Les villes, capitales des civitates de la province, sont étudiées en passant en revue leurs principales caractéristiques : trame urbaine, centres monumentaux et autres sanctuaires, édifices de spectacles, thermes et fontaines. Les plans des différents édifices sont présentés à une même échelle dans les figures, ce qui rend les comparaisons aisées. Des questions plus nouvelles sont également abordées, comme celles des macellae, marchés alimentaires et des scholae, sièges des collèges d’artisans et de commerçants. La place accordée à l’habitat dans ce développement est relativement réduite (une page et deux illustrations). Le phénomène des agglomérations secondaires est, quant à lui, traité à la fin du chapitre. L’aspect moins régulier de leur urbanisme est souligné et l’accent est mis sur la présence de certains types d’édifices publics, comme les thermes et les théâtres, mais aussi celle d’entrepôts, de maisons et d’auberges.
L’étude des campagnes est introduite par plusieurs exemples de recherches sur les terroirs ruraux. Les différents types d’habitat sont ensuite présentés. Le plan des villae d’Aquitaine ne semble pas se différencier fondamentalement de celui des villae des autres provinces de Gaule au Haut Empire. Les habitats ruraux autres que les villae sont très rapidement évoqués. L’espace rural étant le lieu du développement des voies de communication, différents itinéraires de communications, fluviaux et terrestres sont décrits grâce au témoignage des sources antiques et de quelques vestiges archéologiques. Les aqueducs, qui, pour la plupart, approvisionnent en eau les villes, mais ont leur tracé dans l’espace rural, sont également présentés dans ce chapitre.

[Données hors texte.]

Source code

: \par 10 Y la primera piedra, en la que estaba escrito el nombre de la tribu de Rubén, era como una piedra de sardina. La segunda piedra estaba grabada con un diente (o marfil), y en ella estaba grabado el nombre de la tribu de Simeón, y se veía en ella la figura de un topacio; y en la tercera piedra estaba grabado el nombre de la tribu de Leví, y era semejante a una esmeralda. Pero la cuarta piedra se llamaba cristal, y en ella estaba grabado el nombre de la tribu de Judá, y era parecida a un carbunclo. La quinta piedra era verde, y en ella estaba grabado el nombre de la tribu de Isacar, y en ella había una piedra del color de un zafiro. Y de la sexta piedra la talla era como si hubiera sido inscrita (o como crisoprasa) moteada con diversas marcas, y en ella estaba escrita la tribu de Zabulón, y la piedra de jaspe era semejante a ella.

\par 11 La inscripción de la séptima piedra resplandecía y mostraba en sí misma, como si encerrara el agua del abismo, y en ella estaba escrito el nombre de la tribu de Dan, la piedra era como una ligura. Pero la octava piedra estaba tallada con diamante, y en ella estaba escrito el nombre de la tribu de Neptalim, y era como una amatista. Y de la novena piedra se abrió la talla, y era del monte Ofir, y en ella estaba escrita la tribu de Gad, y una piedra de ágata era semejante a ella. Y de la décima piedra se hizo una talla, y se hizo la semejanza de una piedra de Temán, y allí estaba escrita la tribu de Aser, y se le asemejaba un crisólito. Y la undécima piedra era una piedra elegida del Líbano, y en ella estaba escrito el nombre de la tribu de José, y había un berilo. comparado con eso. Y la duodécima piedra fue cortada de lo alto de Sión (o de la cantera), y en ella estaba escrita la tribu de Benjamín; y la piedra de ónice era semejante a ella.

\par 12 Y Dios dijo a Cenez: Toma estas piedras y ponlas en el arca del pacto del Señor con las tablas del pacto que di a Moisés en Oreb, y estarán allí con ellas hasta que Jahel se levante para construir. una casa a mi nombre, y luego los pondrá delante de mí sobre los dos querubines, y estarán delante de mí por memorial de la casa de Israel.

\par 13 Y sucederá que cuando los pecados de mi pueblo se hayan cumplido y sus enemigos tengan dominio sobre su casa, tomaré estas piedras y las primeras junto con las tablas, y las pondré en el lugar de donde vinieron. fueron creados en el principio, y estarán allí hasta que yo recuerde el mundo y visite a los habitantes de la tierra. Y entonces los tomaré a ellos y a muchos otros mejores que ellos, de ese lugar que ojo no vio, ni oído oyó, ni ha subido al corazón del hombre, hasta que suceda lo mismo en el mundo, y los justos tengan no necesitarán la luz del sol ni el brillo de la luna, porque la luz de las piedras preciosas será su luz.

Les deux chapitres suivants concernent l’économie : l’exploitation des campagnes et du milieu naturel, puis l’artisanat et le commerce. Parmi les productions agricoles, l’accent est mis sur la viticulture et son développement en Aquitaine dans l’Antiquité. L’exploitation du milieu naturel est synthétisée en neuf pages et concerne le bois, avec, en particulier, la production de la poix, mais aussi les mines et les carrières ou la pêche et l’exploitation du sel. Une analyse des plans des espaces dédiés au commerce et à l’artisanat dans les habitats groupés est d’abord proposée. Ensuite, les principales productions artisanales, sidérurgie, terre cuite, avec en particulier la production de céramique sigillée des ateliers de La Graufesenque et Montans ou de figurines à pâte blanche sont décrites à travers leurs vestiges archéologiques. Sont également évoqués le travail des alliages cuivreux, du verre, de la chaux, du textile et des peaux. La question du commerce à longue distance est traitée en mettant à contribution les sources archéologiques, mais surtout numismatiques et épigraphiques.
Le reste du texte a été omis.